**Task statement**
Within the records, which lines hold the string "available"? Report each one by copying it.

================================

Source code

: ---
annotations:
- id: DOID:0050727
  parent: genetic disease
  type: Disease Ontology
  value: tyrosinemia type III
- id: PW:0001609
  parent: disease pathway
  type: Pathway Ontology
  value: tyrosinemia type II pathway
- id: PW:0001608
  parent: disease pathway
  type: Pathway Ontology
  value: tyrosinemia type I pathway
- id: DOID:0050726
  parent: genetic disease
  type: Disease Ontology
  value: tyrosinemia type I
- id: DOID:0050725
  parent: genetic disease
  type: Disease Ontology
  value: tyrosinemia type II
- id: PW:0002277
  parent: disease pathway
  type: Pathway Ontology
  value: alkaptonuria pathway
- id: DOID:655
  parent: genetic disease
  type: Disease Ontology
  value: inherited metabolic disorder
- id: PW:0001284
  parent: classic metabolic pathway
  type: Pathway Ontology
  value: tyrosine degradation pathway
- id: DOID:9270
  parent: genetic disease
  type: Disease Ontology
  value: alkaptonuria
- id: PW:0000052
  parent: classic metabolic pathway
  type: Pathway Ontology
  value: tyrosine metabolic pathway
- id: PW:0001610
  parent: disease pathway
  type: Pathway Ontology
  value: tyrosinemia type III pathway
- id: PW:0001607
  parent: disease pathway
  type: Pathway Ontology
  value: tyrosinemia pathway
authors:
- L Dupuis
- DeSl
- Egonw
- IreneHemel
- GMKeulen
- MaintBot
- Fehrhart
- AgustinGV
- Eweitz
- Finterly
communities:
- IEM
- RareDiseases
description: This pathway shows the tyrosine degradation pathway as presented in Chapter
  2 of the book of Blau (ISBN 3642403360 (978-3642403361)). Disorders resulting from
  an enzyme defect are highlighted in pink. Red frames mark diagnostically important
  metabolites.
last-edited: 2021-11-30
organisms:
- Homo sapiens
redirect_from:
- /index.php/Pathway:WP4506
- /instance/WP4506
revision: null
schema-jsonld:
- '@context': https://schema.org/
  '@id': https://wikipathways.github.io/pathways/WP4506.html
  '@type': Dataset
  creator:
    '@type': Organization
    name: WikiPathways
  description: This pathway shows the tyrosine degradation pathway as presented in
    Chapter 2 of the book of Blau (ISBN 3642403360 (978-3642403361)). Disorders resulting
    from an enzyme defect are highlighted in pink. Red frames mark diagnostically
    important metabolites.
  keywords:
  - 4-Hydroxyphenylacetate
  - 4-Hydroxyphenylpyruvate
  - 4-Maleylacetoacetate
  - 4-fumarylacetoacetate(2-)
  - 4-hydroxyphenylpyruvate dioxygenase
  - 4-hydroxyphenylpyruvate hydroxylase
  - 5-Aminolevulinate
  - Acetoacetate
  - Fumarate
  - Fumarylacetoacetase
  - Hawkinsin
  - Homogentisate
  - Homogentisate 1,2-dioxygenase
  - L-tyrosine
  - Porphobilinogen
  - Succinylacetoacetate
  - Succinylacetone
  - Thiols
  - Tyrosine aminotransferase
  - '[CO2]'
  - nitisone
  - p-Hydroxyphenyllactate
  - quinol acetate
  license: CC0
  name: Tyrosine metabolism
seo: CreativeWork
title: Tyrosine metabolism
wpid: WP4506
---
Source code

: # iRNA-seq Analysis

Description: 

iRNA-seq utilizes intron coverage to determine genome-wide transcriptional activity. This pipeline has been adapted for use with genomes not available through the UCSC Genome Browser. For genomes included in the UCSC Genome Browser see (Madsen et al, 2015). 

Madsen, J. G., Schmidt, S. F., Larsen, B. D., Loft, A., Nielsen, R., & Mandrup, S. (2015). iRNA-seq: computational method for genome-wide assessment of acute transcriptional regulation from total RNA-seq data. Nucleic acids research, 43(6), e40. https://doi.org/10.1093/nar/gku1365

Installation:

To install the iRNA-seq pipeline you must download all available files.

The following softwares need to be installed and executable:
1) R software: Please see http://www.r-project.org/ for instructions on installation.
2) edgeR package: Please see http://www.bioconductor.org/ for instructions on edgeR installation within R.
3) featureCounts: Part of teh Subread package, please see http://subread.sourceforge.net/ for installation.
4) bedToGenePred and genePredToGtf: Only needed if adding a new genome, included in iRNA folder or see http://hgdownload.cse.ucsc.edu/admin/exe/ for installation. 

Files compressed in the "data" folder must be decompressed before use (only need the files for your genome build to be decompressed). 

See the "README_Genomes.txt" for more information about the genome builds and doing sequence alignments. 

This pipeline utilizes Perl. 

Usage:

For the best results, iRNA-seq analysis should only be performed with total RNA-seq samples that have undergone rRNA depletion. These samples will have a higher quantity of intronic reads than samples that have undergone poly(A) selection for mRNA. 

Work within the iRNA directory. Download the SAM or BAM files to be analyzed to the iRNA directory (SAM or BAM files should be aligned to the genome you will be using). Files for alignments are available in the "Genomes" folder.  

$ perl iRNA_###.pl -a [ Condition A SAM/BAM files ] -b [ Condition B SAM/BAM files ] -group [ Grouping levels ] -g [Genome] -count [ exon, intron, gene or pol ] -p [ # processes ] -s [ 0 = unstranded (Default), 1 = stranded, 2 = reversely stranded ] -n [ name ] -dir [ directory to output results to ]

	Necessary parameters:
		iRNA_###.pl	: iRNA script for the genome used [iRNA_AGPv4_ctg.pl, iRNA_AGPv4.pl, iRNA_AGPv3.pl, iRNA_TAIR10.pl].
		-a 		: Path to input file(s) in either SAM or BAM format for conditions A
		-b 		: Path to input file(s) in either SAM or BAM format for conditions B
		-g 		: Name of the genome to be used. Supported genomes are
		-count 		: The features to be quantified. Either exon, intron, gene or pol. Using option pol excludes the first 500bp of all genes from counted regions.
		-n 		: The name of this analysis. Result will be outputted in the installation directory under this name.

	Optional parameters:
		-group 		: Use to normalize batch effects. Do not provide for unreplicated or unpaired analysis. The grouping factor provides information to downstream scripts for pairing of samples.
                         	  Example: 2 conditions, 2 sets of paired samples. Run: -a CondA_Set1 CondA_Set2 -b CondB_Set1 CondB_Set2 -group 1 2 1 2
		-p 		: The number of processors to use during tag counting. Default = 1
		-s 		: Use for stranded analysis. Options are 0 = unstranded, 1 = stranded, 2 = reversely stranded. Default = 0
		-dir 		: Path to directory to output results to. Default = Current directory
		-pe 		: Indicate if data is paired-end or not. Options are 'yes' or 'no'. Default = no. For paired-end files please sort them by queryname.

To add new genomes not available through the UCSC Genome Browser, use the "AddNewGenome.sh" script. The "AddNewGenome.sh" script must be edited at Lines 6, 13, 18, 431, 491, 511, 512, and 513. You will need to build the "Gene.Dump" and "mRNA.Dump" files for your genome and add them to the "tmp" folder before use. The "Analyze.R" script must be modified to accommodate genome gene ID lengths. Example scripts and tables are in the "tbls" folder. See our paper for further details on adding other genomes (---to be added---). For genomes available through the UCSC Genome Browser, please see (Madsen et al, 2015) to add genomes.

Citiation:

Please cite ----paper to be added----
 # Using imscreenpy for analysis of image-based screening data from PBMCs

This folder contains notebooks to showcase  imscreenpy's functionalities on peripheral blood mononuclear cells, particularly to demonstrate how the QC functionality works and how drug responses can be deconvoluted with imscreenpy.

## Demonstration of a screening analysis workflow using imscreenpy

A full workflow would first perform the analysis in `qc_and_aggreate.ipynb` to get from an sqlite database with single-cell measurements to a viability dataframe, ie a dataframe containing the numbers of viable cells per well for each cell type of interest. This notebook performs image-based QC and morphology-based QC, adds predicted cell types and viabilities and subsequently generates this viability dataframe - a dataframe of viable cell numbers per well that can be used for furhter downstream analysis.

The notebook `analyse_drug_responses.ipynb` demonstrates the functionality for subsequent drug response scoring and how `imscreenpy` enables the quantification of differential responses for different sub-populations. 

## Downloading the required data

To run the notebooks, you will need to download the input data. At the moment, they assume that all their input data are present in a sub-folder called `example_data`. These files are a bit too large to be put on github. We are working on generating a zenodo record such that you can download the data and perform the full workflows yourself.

================================

**Solved exercise**
iRNA-seq utilizes intron coverage to determine genome-wide transcriptional activity. This pipeline has been adapted for use with genomes not available through the UCSC Genome Browser. For genomes included in the UCSC Genome Browser see (Madsen et al, 2015). 
To install the iRNA-seq pipeline you must download all available files.
Work within the iRNA directory. Download the SAM or BAM files to be analyzed to the iRNA directory (SAM or BAM files should be aligned to the genome you will be using). Files for alignments are available in the "Genomes" folder.  
To add new genomes not available through the UCSC Genome Browser, use the "AddNewGenome.sh" script. The "AddNewGenome.sh" script must be edited at Lines 6, 13, 18, 431, 491, 511, 512, and 513. You will need to build the "Gene.Dump" and "mRNA.Dump" files for your genome and add them to the "tmp" folder before use. The "Analyze.R" script must be modified to accommodate genome gene ID lengths. Example scripts and tables are in the "tbls" folder. See our paper for further details on adding other genomes (---to be added---). For genomes available through the UCSC Genome Browser, please see (Madsen et al, 2015) to add genomes.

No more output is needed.